ETH Polymer Physics seminar


1999-12-15
16:15 at ML F 34

Mechanical Properties of Smart Ultrathin Polymer Films

Reto Luginbühl

University of Washington Engineered Biomaterials and Department for Bioengineering, University of Washington, Seattle, WA, 98195-1750

Modern biomaterial research proposes that recognition surfaces will trigger biological responses. Ideally, the material surfaces will present recognition elements directed to a specific biological function. Such surfaces may be engineered by imprinting different polymers. Smart polymers, which change their structural properties upon stimulation, are among the materials that are of highest interest for this application. In addition they might be used in biotechnology, medicine, and biomaterial settings. Progress in precision-engineered surfaces strongly depends on the development of appropriate techniques to analyze surfaces at the micro and nanometer level, as confinement effects of molecules at biomaterial interface may influence their biological response. Therefore, accessing contact mechanical properties at the interface may be as important as determination of the molecular structure. The SFM offers a unique combination of microscopy with spectroscopic analysis of surface interactions and local subsurface structural properties. Recently, considerable research effort has focused on the investigation of co-polymers and grafted polymers containing N-isopropylacrylamide (NIPAM).
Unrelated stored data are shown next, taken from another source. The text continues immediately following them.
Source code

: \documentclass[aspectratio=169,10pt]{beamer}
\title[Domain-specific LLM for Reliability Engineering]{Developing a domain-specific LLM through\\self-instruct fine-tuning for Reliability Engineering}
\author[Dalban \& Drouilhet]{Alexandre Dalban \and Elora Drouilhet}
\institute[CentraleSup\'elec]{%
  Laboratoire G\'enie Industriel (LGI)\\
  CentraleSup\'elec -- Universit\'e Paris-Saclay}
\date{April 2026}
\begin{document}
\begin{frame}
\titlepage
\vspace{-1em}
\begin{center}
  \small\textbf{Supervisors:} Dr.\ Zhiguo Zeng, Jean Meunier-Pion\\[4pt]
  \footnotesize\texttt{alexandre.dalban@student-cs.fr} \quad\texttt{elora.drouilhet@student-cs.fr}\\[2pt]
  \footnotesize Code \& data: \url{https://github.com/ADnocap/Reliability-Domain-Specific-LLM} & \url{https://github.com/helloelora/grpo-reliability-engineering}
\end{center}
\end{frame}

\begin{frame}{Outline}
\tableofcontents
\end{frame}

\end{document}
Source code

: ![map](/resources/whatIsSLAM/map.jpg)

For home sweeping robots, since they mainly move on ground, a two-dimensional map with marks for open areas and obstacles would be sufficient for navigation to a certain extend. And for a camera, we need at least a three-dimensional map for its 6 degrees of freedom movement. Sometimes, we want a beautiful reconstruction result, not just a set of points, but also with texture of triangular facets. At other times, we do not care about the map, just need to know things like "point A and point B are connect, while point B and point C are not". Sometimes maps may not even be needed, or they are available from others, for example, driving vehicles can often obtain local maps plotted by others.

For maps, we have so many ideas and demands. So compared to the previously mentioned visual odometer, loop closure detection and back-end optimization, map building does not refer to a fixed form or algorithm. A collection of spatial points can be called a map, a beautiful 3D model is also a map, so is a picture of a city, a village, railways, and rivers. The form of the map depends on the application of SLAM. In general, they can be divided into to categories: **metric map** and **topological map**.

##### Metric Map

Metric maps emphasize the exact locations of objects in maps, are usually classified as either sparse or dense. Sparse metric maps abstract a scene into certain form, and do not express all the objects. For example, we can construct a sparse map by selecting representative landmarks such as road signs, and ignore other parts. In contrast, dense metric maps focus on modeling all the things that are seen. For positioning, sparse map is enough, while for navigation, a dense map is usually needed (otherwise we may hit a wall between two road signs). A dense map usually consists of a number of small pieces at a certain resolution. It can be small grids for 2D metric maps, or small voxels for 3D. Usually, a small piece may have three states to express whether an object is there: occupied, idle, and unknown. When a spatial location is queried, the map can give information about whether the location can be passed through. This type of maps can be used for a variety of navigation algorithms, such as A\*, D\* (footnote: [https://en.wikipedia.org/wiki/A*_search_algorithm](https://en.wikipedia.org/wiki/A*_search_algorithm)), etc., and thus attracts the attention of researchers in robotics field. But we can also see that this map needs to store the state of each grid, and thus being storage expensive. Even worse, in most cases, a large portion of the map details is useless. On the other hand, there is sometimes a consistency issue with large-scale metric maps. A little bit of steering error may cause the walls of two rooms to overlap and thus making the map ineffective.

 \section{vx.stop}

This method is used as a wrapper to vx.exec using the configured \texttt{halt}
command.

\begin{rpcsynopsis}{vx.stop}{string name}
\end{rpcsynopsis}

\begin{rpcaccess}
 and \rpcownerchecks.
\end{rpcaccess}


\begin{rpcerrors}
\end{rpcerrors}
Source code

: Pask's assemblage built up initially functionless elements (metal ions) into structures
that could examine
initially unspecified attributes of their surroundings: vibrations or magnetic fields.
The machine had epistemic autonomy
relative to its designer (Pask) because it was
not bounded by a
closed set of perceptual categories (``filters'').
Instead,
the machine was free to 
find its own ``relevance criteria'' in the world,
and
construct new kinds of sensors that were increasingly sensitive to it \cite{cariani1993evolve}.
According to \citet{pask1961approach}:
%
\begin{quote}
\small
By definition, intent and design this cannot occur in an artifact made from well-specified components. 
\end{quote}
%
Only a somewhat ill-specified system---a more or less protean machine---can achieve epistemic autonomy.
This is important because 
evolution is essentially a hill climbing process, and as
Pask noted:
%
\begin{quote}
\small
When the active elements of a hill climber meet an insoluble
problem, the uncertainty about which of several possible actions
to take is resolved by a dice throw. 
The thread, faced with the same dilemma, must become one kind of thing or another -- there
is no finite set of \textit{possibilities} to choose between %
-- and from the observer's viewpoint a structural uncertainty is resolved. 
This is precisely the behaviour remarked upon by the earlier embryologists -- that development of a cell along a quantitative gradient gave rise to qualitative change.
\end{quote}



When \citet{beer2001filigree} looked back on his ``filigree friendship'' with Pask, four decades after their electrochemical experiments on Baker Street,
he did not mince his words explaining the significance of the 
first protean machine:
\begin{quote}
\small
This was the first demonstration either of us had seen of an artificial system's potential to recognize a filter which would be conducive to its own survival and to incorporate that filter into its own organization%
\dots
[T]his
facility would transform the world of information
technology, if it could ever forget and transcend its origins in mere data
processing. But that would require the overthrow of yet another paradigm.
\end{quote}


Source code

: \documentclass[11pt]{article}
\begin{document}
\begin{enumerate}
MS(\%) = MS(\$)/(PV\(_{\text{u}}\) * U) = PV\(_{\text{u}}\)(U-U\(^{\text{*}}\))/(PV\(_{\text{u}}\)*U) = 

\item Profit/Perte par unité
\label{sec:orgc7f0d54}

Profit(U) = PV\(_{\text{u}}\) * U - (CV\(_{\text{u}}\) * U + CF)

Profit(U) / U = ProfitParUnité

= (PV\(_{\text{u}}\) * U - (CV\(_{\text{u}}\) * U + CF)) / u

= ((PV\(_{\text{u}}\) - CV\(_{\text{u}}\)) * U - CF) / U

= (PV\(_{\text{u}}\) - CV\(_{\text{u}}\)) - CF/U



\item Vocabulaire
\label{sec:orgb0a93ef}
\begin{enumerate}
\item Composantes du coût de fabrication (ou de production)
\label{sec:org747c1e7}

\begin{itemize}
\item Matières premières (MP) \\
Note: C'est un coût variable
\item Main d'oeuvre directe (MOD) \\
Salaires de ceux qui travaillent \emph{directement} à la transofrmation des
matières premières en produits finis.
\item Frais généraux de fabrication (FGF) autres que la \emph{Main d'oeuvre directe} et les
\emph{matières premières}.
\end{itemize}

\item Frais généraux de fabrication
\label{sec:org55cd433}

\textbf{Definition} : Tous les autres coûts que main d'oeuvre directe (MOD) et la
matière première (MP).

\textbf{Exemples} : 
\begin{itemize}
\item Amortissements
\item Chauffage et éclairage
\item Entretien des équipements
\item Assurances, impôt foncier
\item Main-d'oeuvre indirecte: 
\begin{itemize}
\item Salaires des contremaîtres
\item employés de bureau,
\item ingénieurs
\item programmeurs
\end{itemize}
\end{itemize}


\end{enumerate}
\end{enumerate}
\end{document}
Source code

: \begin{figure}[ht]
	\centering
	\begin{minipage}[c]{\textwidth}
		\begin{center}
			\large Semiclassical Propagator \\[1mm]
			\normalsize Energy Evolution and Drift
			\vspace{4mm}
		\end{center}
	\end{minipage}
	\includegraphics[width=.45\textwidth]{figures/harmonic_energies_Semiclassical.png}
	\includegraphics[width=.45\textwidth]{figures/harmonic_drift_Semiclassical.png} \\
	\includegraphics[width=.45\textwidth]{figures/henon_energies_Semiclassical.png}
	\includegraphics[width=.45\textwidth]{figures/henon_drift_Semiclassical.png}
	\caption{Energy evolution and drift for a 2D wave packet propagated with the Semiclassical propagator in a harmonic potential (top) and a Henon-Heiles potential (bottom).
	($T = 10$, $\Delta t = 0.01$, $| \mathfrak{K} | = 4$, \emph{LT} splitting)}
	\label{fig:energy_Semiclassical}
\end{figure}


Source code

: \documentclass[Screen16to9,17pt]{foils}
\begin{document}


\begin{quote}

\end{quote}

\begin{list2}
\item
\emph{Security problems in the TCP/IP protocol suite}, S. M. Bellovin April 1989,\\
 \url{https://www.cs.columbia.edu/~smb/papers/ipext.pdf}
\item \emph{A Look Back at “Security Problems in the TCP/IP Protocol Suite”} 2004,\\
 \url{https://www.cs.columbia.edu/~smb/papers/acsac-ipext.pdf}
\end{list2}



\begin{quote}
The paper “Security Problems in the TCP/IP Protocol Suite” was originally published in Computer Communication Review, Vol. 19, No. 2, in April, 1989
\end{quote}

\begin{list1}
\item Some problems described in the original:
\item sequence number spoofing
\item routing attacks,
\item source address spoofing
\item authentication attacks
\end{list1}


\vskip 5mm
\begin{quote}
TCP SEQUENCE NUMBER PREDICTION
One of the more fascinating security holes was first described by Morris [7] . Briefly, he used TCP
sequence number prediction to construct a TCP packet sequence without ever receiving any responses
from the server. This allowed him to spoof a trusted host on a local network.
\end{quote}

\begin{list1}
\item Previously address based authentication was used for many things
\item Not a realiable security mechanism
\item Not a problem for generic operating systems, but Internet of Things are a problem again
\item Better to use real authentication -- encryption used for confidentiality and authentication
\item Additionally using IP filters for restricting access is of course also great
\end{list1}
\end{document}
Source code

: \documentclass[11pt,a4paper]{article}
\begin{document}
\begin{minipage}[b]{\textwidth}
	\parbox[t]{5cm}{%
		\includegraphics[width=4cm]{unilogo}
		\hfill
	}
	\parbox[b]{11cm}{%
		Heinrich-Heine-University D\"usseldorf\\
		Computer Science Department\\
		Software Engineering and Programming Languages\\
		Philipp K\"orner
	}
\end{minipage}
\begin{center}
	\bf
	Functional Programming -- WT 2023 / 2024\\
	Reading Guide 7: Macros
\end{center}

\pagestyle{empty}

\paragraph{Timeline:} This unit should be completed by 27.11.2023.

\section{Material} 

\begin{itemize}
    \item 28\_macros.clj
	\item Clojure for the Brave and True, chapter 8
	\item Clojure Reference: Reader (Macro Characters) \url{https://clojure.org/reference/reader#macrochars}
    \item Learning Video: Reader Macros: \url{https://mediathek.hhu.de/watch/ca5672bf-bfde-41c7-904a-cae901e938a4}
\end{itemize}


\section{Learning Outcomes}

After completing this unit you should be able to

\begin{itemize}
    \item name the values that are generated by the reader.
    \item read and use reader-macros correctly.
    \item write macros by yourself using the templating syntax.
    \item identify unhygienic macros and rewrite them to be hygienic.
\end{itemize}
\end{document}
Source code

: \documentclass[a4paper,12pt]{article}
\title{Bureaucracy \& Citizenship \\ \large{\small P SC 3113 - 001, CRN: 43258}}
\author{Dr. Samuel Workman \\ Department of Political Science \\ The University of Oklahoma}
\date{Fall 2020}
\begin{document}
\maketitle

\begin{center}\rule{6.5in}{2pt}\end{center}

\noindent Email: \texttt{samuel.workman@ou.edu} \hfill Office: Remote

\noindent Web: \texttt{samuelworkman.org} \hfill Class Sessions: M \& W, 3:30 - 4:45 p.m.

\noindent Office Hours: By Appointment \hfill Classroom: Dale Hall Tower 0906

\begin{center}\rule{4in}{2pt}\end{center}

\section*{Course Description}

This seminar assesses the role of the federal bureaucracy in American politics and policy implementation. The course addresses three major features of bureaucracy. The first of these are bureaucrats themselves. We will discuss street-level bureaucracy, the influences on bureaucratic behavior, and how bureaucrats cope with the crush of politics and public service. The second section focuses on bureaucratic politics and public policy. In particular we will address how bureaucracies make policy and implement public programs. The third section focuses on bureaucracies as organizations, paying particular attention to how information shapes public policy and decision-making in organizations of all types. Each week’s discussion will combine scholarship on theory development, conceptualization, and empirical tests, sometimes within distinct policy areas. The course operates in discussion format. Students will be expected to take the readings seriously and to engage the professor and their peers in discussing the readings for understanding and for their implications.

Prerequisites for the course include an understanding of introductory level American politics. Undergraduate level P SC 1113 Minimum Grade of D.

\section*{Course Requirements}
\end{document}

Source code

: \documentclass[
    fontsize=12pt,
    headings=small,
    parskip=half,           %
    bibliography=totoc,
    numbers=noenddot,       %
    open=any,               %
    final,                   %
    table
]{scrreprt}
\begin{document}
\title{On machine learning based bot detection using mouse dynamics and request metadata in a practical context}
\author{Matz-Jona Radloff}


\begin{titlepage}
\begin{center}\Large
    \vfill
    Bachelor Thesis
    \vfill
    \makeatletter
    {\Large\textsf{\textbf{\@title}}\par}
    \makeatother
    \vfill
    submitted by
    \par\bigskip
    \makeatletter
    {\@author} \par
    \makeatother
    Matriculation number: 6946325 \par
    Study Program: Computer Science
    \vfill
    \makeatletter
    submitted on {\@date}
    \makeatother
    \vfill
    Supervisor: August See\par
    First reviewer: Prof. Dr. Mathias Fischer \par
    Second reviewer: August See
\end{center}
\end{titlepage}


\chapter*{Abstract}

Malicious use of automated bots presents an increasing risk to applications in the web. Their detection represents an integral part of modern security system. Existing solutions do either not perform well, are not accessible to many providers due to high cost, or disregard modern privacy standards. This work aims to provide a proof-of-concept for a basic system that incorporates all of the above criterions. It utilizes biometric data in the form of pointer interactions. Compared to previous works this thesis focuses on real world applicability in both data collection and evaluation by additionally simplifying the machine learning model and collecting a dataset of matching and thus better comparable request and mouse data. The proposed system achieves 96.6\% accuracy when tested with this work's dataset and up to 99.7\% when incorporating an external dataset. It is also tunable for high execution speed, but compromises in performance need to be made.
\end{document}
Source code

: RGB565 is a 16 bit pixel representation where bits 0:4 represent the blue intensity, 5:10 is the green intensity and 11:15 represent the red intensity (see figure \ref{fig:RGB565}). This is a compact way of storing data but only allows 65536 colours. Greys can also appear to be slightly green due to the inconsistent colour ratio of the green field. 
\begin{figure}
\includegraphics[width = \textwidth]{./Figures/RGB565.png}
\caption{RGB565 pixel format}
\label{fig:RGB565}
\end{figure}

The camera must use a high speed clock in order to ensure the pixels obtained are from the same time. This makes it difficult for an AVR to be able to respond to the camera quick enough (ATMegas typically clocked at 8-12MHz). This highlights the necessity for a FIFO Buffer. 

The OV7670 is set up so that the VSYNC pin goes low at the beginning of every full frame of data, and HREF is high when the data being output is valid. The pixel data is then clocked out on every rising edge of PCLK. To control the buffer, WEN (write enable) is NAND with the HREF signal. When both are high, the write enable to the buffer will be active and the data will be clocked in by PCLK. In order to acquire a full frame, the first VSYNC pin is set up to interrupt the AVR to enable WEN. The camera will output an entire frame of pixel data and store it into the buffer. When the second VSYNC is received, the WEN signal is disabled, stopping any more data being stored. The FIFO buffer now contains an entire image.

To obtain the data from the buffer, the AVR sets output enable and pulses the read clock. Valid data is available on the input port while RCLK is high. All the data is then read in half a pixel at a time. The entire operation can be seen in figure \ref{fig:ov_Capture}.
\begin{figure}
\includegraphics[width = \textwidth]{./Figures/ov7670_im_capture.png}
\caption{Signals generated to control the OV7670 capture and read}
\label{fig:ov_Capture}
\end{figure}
These polymers can be engineered to undergo thermally induced structural and mechanical phase transitions around 32 ºC. In contrast to the glass transition behavior observed in most polymeric materials, the structural phase transition of NIPAM is accompanied by a change in volume, and therefore a change in mechanical properties, as well as a change in the surface free energy. We carried out scanning force microscope (SFM) investigations on surface confined NIPAM films. Thin films (thickness << 10 nm) were obtained by plasma polymerization on selected substrates. Applications of novel SFM techniques permit the observation of the transition behavior at the nanometer scale as a function of temperature. Contact mechanical properties and interfacial energy were monitored as a function of the system temperature.